◆ **INSTRUCTIONS TO FOLLOW**
Write out all of the records exactly once more and skip the images.

━━ SOURCE MATERIAL

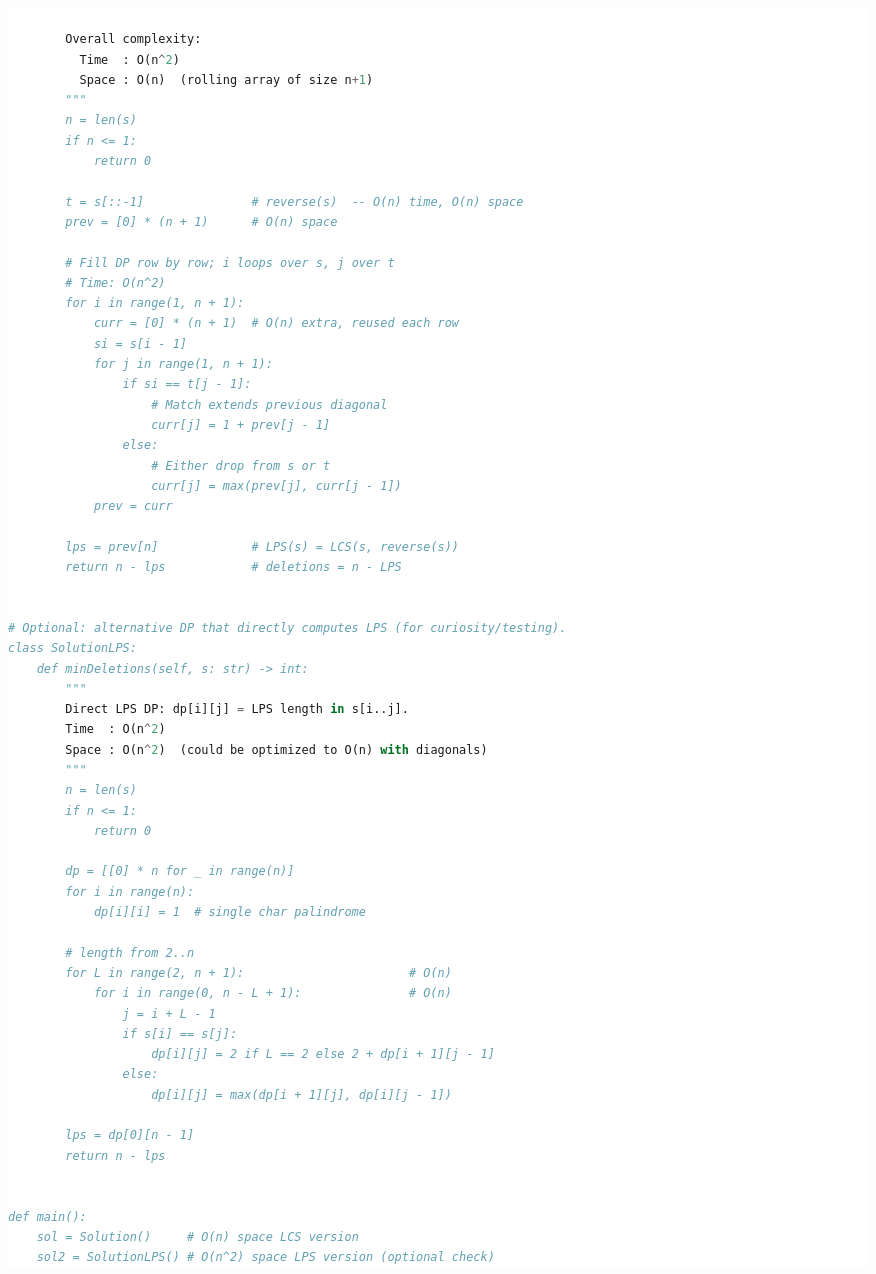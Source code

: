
 ```python

        Overall complexity:
          Time  : O(n^2)
          Space : O(n)  (rolling array of size n+1)
        """
        n = len(s)
        if n <= 1:
            return 0

        t = s[::-1]               # reverse(s)  -- O(n) time, O(n) space
        prev = [0] * (n + 1)      # O(n) space

        # Fill DP row by row; i loops over s, j over t
        # Time: O(n^2)
        for i in range(1, n + 1):
            curr = [0] * (n + 1)  # O(n) extra, reused each row
            si = s[i - 1]
            for j in range(1, n + 1):
                if si == t[j - 1]:
                    # Match extends previous diagonal
                    curr[j] = 1 + prev[j - 1]
                else:
                    # Either drop from s or t
                    curr[j] = max(prev[j], curr[j - 1])
            prev = curr

        lps = prev[n]             # LPS(s) = LCS(s, reverse(s))
        return n - lps            # deletions = n - LPS


# Optional: alternative DP that directly computes LPS (for curiosity/testing).
class SolutionLPS:
    def minDeletions(self, s: str) -> int:
        """
        Direct LPS DP: dp[i][j] = LPS length in s[i..j].
        Time  : O(n^2)
        Space : O(n^2)  (could be optimized to O(n) with diagonals)
        """
        n = len(s)
        if n <= 1:
            return 0

        dp = [[0] * n for _ in range(n)]
        for i in range(n):
            dp[i][i] = 1  # single char palindrome

        # length from 2..n
        for L in range(2, n + 1):                       # O(n)
            for i in range(0, n - L + 1):               # O(n)
                j = i + L - 1
                if s[i] == s[j]:
                    dp[i][j] = 2 if L == 2 else 2 + dp[i + 1][j - 1]
                else:
                    dp[i][j] = max(dp[i + 1][j], dp[i][j - 1])

        lps = dp[0][n - 1]
        return n - lps


def main():
    sol = Solution()     # O(n) space LCS version
    sol2 = SolutionLPS() # O(n^2) space LPS version (optional check)

```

━━━━

◆ **SOLUTION**
Source code

:
 ```python

        Overall complexity:
          Time  : O(n^2)
          Space : O(n)  (rolling array of size n+1)
        """
        n = len(s)
        if n <= 1:
            return 0

        t = s[::-1]               # reverse(s)  -- O(n) time, O(n) space
        prev = [0] * (n + 1)      # O(n) space

        # Fill DP row by row; i loops over s, j over t
        # Time: O(n^2)
        for i in range(1, n + 1):
            curr = [0] * (n + 1)  # O(n) extra, reused each row
            si = s[i - 1]
            for j in range(1, n + 1):
                if si == t[j - 1]:
                    # Match extends previous diagonal
                    curr[j] = 1 + prev[j - 1]
                else:
                    # Either drop from s or t
                    curr[j] = max(prev[j], curr[j - 1])
            prev = curr

        lps = prev[n]             # LPS(s) = LCS(s, reverse(s))
        return n - lps            # deletions = n - LPS


# Optional: alternative DP that directly computes LPS (for curiosity/testing).
class SolutionLPS:
    def minDeletions(self, s: str) -> int:
        """
        Direct LPS DP: dp[i][j] = LPS length in s[i..j].
        Time  : O(n^2)
        Space : O(n^2)  (could be optimized to O(n) with diagonals)
        """
        n = len(s)
        if n <= 1:
            return 0

        dp = [[0] * n for _ in range(n)]
        for i in range(n):
            dp[i][i] = 1  # single char palindrome

        # length from 2..n
        for L in range(2, n + 1):                       # O(n)
            for i in range(0, n - L + 1):               # O(n)
                j = i + L - 1
                if s[i] == s[j]:
                    dp[i][j] = 2 if L == 2 else 2 + dp[i + 1][j - 1]
                else:
                    dp[i][j] = max(dp[i + 1][j], dp[i][j - 1])

        lps = dp[0][n - 1]
        return n - lps


def main():
    sol = Solution()     # O(n) space LCS version
    sol2 = SolutionLPS() # O(n^2) space LPS version (optional check)

```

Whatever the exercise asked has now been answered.